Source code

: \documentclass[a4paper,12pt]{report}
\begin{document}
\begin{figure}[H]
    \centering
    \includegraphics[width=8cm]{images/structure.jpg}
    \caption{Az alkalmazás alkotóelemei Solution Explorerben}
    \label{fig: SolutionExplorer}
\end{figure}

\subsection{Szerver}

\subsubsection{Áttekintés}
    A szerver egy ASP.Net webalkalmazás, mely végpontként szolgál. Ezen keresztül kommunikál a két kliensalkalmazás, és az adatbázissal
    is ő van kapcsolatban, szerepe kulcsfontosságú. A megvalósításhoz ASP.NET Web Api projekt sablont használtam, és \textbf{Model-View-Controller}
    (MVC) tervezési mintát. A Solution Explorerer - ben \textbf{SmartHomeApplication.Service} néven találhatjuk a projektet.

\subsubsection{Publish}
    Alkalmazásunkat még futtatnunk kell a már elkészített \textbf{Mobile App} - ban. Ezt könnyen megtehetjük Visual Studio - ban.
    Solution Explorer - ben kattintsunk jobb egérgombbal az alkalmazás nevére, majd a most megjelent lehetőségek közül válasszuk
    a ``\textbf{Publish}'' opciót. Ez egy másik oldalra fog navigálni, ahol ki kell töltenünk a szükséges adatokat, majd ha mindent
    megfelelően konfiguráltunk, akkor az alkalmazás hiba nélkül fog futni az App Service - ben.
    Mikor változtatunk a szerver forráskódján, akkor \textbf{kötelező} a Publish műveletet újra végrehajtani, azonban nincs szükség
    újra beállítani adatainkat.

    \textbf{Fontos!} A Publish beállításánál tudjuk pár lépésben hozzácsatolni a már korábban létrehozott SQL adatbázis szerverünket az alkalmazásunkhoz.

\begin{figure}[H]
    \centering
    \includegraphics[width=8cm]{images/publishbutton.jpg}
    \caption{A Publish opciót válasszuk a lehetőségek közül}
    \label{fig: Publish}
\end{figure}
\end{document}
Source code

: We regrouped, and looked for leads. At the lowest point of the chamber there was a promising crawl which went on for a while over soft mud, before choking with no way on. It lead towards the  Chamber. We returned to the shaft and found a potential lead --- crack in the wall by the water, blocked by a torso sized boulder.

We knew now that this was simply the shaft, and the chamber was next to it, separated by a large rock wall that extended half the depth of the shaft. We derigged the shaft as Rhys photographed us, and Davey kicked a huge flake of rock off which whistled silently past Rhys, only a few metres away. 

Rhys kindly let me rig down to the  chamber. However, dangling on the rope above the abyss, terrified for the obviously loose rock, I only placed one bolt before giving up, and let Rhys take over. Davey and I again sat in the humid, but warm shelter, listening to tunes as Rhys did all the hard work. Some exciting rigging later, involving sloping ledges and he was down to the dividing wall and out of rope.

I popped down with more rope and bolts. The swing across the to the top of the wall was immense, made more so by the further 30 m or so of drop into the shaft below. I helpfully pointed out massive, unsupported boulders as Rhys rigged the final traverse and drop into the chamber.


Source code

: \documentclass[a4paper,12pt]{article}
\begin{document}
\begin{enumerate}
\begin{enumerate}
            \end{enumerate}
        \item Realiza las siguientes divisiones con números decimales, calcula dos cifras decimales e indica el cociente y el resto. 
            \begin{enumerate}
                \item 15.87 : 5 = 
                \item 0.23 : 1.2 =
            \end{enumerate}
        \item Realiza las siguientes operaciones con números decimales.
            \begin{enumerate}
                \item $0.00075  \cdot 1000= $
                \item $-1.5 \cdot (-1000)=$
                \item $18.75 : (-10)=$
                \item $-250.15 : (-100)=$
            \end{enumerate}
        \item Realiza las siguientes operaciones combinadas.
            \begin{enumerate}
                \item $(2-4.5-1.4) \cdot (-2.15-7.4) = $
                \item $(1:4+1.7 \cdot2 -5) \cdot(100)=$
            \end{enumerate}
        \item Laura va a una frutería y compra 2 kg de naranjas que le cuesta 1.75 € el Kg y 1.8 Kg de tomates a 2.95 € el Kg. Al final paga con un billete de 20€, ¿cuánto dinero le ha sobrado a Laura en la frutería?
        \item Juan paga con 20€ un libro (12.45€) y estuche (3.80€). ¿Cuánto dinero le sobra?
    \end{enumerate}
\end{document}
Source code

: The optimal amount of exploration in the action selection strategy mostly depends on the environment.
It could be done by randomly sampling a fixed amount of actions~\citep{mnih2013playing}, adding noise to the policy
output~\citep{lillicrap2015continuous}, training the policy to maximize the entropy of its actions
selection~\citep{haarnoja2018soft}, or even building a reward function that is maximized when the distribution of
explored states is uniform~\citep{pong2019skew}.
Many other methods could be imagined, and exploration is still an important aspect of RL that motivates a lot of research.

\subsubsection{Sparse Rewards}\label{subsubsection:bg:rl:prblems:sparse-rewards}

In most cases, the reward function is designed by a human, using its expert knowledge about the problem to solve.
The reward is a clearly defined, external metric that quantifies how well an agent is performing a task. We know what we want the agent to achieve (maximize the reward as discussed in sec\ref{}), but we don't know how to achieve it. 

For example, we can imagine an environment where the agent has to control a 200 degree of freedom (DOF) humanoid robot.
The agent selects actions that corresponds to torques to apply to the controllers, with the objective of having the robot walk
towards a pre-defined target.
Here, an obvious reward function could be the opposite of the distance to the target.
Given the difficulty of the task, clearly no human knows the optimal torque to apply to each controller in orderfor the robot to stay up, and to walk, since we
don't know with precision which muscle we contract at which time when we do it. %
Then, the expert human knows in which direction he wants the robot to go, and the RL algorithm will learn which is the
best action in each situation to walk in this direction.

— WHAT YOU WILL DO —
Whenever a line in the listing above includes the word "target", return that line.

— WRITTEN RESPONSE —
towards a pre-defined target.
Here, an obvious reward function could be the opposite of the distance to the target.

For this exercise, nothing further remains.